At the highway, we hitched west into the town of Julian with a woman on her way to bible study. Julian was packed with pie-crazed Eastern European tourists (Julian's known for its pies). We fumbled into a hole in the wall Mexican restaurant, where I inhaled my giant, soggy burrito and endless cups of sweet, cold soda. After a few hours of consumption and electricity, we started towards the edge of town to hitch back to the trail. Another hiker was standing on the corner! Before we could get close enough to see who he was, a semi pulled off to pick him up.

Trail near Scissor's Crossing
Craig and I were only at the roadside with our thumbs out for a few minutes when an older woman pulled off for us. She smiled and we smiled back. When Craig opened the door to climb inside, the smell jumped out and slapped us both in the face. Craig pushed aside the cardboard box of rotting fruit to squeeze inside. We weren't in her car for two seconds when our driver sprang to life, talking a mile a minute, careening from topic to topic and from shoulder to shoulder on the road.

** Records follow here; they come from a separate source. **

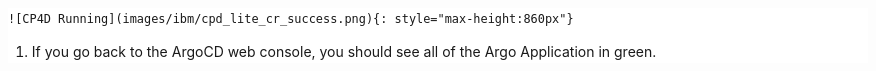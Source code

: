     ![CP4D Running](images/ibm/cpd_lite_cr_success.png){: style="max-height:860px"}

1. If you go back to the ArgoCD web console, you should see all of the Argo Application in green.
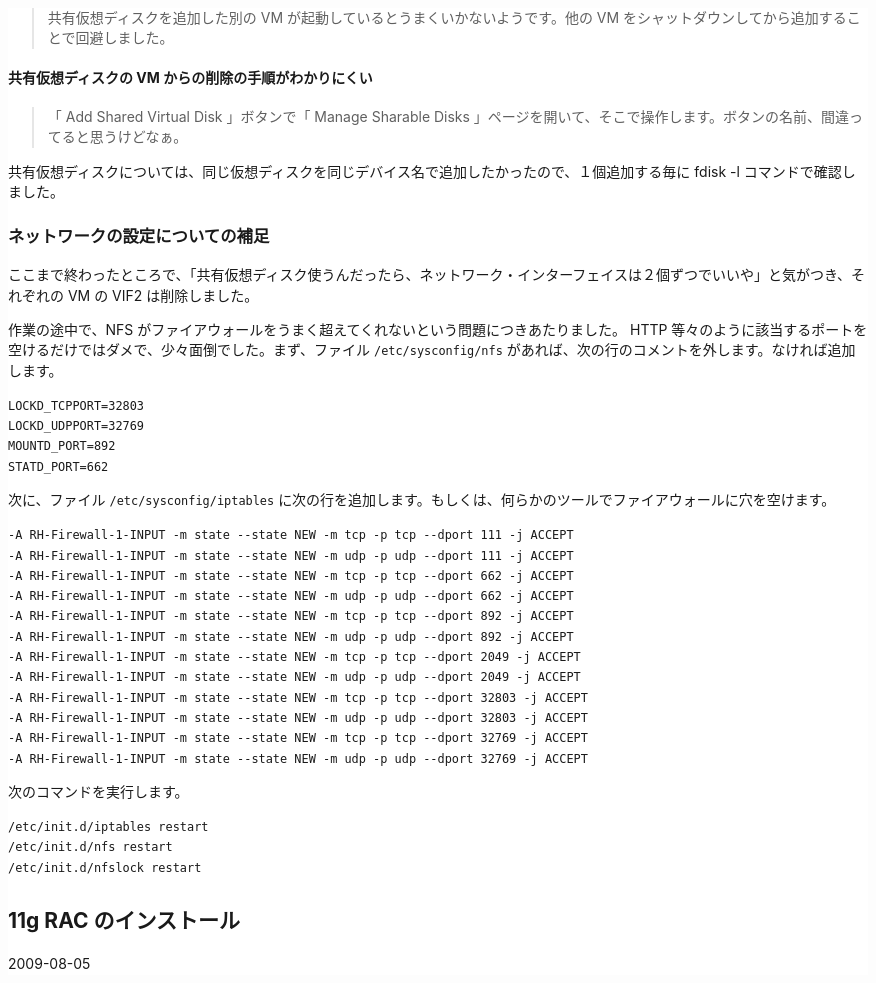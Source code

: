 > 共有仮想ディスクを追加した別の VM が起動しているとうまくいかないようです。他の VM をシャットダウンしてから追加することで回避しました。

#### 共有仮想ディスクの VM からの削除の手順がわかりにくい

> 「 Add Shared Virtual Disk 」ボタンで「 Manage Sharable Disks 」ページを開いて、そこで操作します。ボタンの名前、間違ってると思うけどなぁ。



共有仮想ディスクについては、同じ仮想ディスクを同じデバイス名で追加したかったので、１個追加する毎に fdisk -l コマンドで確認しました。

### ネットワークの設定についての補足

ここまで終わったところで、「共有仮想ディスク使うんだったら、ネットワーク・インターフェイスは２個ずつでいいや」と気がつき、それぞれの VM の VIF2 は削除しました。



作業の途中で、NFS がファイアウォールをうまく超えてくれないという問題につきあたりました。 HTTP 等々のように該当するポートを空けるだけではダメで、少々面倒でした。まず、ファイル `/etc/sysconfig/nfs` があれば、次の行のコメントを外します。なければ追加します。


```
LOCKD_TCPPORT=32803
LOCKD_UDPPORT=32769
MOUNTD_PORT=892
STATD_PORT=662
```


次に、ファイル `/etc/sysconfig/iptables` に次の行を追加します。もしくは、何らかのツールでファイアウォールに穴を空けます。


```
-A RH-Firewall-1-INPUT -m state --state NEW -m tcp -p tcp --dport 111 -j ACCEPT
-A RH-Firewall-1-INPUT -m state --state NEW -m udp -p udp --dport 111 -j ACCEPT
-A RH-Firewall-1-INPUT -m state --state NEW -m tcp -p tcp --dport 662 -j ACCEPT
-A RH-Firewall-1-INPUT -m state --state NEW -m udp -p udp --dport 662 -j ACCEPT
-A RH-Firewall-1-INPUT -m state --state NEW -m tcp -p tcp --dport 892 -j ACCEPT
-A RH-Firewall-1-INPUT -m state --state NEW -m udp -p udp --dport 892 -j ACCEPT
-A RH-Firewall-1-INPUT -m state --state NEW -m tcp -p tcp --dport 2049 -j ACCEPT
-A RH-Firewall-1-INPUT -m state --state NEW -m udp -p udp --dport 2049 -j ACCEPT
-A RH-Firewall-1-INPUT -m state --state NEW -m tcp -p tcp --dport 32803 -j ACCEPT
-A RH-Firewall-1-INPUT -m state --state NEW -m udp -p udp --dport 32803 -j ACCEPT
-A RH-Firewall-1-INPUT -m state --state NEW -m tcp -p tcp --dport 32769 -j ACCEPT
-A RH-Firewall-1-INPUT -m state --state NEW -m udp -p udp --dport 32769 -j ACCEPT
```


次のコマンドを実行します。


```
/etc/init.d/iptables restart
/etc/init.d/nfs restart
/etc/init.d/nfslock restart
```


## 11g RAC のインストール

2009-08-05
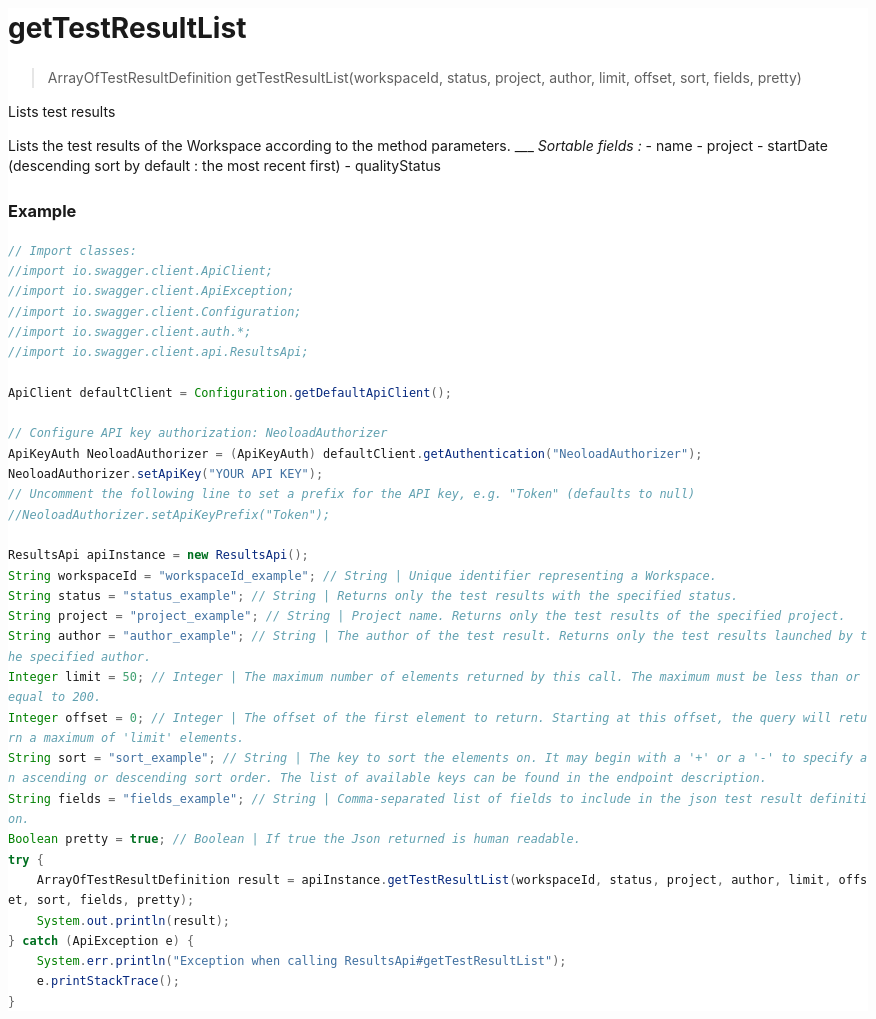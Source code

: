 <a name="getTestResultList"></a>
# **getTestResultList**
> ArrayOfTestResultDefinition getTestResultList(workspaceId, status, project, author, limit, offset, sort, fields, pretty)

Lists test results

Lists the test results of the Workspace according to the method parameters. ___ *Sortable fields :*   - name   - project   - startDate (descending sort by default : the most recent first)   - qualityStatus 

### Example
```java
// Import classes:
//import io.swagger.client.ApiClient;
//import io.swagger.client.ApiException;
//import io.swagger.client.Configuration;
//import io.swagger.client.auth.*;
//import io.swagger.client.api.ResultsApi;

ApiClient defaultClient = Configuration.getDefaultApiClient();

// Configure API key authorization: NeoloadAuthorizer
ApiKeyAuth NeoloadAuthorizer = (ApiKeyAuth) defaultClient.getAuthentication("NeoloadAuthorizer");
NeoloadAuthorizer.setApiKey("YOUR API KEY");
// Uncomment the following line to set a prefix for the API key, e.g. "Token" (defaults to null)
//NeoloadAuthorizer.setApiKeyPrefix("Token");

ResultsApi apiInstance = new ResultsApi();
String workspaceId = "workspaceId_example"; // String | Unique identifier representing a Workspace.
String status = "status_example"; // String | Returns only the test results with the specified status.
String project = "project_example"; // String | Project name. Returns only the test results of the specified project.
String author = "author_example"; // String | The author of the test result. Returns only the test results launched by the specified author.
Integer limit = 50; // Integer | The maximum number of elements returned by this call. The maximum must be less than or equal to 200.
Integer offset = 0; // Integer | The offset of the first element to return. Starting at this offset, the query will return a maximum of 'limit' elements.
String sort = "sort_example"; // String | The key to sort the elements on. It may begin with a '+' or a '-' to specify an ascending or descending sort order. The list of available keys can be found in the endpoint description.
String fields = "fields_example"; // String | Comma-separated list of fields to include in the json test result definition.
Boolean pretty = true; // Boolean | If true the Json returned is human readable.
try {
    ArrayOfTestResultDefinition result = apiInstance.getTestResultList(workspaceId, status, project, author, limit, offset, sort, fields, pretty);
    System.out.println(result);
} catch (ApiException e) {
    System.err.println("Exception when calling ResultsApi#getTestResultList");
    e.printStackTrace();
}
```
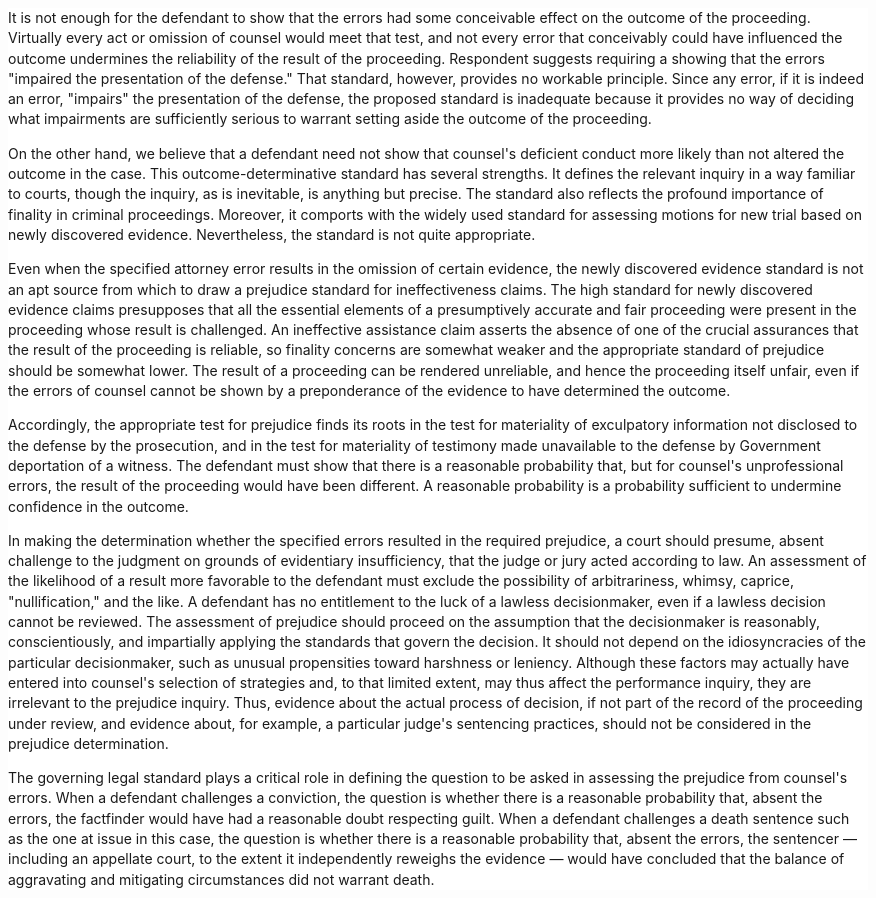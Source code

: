 It is not enough for the defendant to show that the errors had some conceivable effect on the outcome of the proceeding. Virtually every act or omission of counsel would meet that test, and not every error that conceivably could have influenced the outcome undermines the reliability of the result of the proceeding. Respondent suggests requiring a showing that the errors "impaired the presentation of the defense." That standard, however, provides no workable principle. Since any error, if it is indeed an error, "impairs" the presentation of the defense, the proposed standard is inadequate because it provides no way of deciding what impairments are sufficiently serious to warrant setting aside the outcome of the proceeding.

On the other hand, we believe that a defendant need not show that counsel's deficient conduct more likely than not altered the outcome in the case. This outcome-determinative standard has several strengths. It defines the relevant inquiry in a way familiar to courts, though the inquiry, as is inevitable, is anything but precise. The standard also reflects the profound importance of finality in criminal proceedings. Moreover, it comports with the widely used standard for assessing motions for new trial based on newly discovered evidence. Nevertheless, the standard is not quite appropriate.

Even when the specified attorney error results in the omission of certain evidence, the newly discovered evidence standard is not an apt source from which to draw a prejudice standard for ineffectiveness claims. The high standard for newly discovered evidence claims presupposes that all the essential elements of a presumptively accurate and fair proceeding were present in the proceeding whose result is challenged. An ineffective assistance claim asserts the absence of one of the crucial assurances that the result of the proceeding is reliable, so finality concerns are somewhat weaker and the appropriate standard of prejudice should be somewhat lower. The result of a proceeding can be rendered unreliable, and hence the proceeding itself unfair, even if the errors of counsel cannot be shown by a preponderance of the evidence to have determined the outcome.

Accordingly, the appropriate test for prejudice finds its roots in the test for materiality of exculpatory information not disclosed to the defense by the prosecution, and in the test for materiality of testimony made unavailable to the defense by Government deportation of a witness. The defendant must show that there is a reasonable probability that, but for counsel's unprofessional errors, the result of the proceeding would have been different. A reasonable probability is a probability sufficient to undermine confidence in the outcome.

In making the determination whether the specified errors resulted in the required prejudice, a court should presume, absent challenge to the judgment on grounds of evidentiary insufficiency, that the judge or jury acted according to law. An assessment of the likelihood of a result more favorable to the defendant must exclude the possibility of arbitrariness, whimsy, caprice, "nullification," and the like. A defendant has no entitlement to the luck of a lawless decisionmaker, even if a lawless decision cannot be reviewed. The assessment of prejudice should proceed on the assumption that the decisionmaker is reasonably, conscientiously, and impartially applying the standards that govern the decision. It should not depend on the idiosyncracies of the particular decisionmaker, such as unusual propensities toward harshness or leniency. Although these factors may actually have entered into counsel's selection of strategies and, to that limited extent, may thus affect the performance inquiry, they are irrelevant to the prejudice inquiry. Thus, evidence about the actual process of decision, if not part of the record of the proceeding under review, and evidence about, for example, a particular judge's sentencing practices, should not be considered in the prejudice determination.

The governing legal standard plays a critical role in defining the question to be asked in assessing the prejudice from counsel's errors. When a defendant challenges a conviction, the question is whether there is a reasonable probability that, absent the errors, the factfinder would have had a reasonable doubt respecting guilt. When a defendant challenges a death sentence such as the one at issue in this case, the question is whether there is a reasonable probability that, absent the errors, the sentencer — including an appellate court, to the extent it independently reweighs the evidence — would have concluded that the balance of aggravating and mitigating circumstances did not warrant death.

She wanted to tell us about her car keys and boss (the bitch) and road trip and daughter (that ungrateful bitch) and astrology. Her mood rollercoastered from gleeful to angry, and all of this on the fifteen minutes it took to get to the trail. We leapt out at the junction, thanking her and hiking off, thankful that the drive had ended safely. Craig turned back to me, "You know she's on meth, right?"

"Huh. That explains a lot," I said.

We quickly caught up to the other hiker from town. It was our old friend Hop!, another flip flopper. We'd met him in Kennedy Meadows and again in Crater Lake. Hop was as grateful as us to see another hiker, so we decided to camp together for the night. Trouble was, he'd sent home his tent, and it was supposed to rain again tonight. During the storm the night before, Hop had hiked like mad to get to a person-sized cave to hide from the storm. Tonight, we were lucky enough to find a cave-like space under the thick branches of a squat desert tree. The three of us sat together talking in the dark, drinking huge cans of Tecate and eating apple pie with a fork directly out of the box. We are so close.